*MATERIAL FOR THIS EXERCISE*

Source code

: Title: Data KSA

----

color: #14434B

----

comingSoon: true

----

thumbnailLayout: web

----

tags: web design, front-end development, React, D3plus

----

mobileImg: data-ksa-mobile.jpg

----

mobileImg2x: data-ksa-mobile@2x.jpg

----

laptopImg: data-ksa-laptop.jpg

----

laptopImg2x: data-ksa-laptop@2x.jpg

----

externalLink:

*EXERCISE GOAL*
Give back the complete material verbatim.

*ANSWER BELOW*
Source code

: Title: Data KSA

----

color: #14434B

----

comingSoon: true

----

thumbnailLayout: web

----

tags: web design, front-end development, React, D3plus

----

mobileImg: data-ksa-mobile.jpg

----

mobileImg2x: data-ksa-mobile@2x.jpg

----

laptopImg: data-ksa-laptop.jpg

----

laptopImg2x: data-ksa-laptop@2x.jpg

----

externalLink:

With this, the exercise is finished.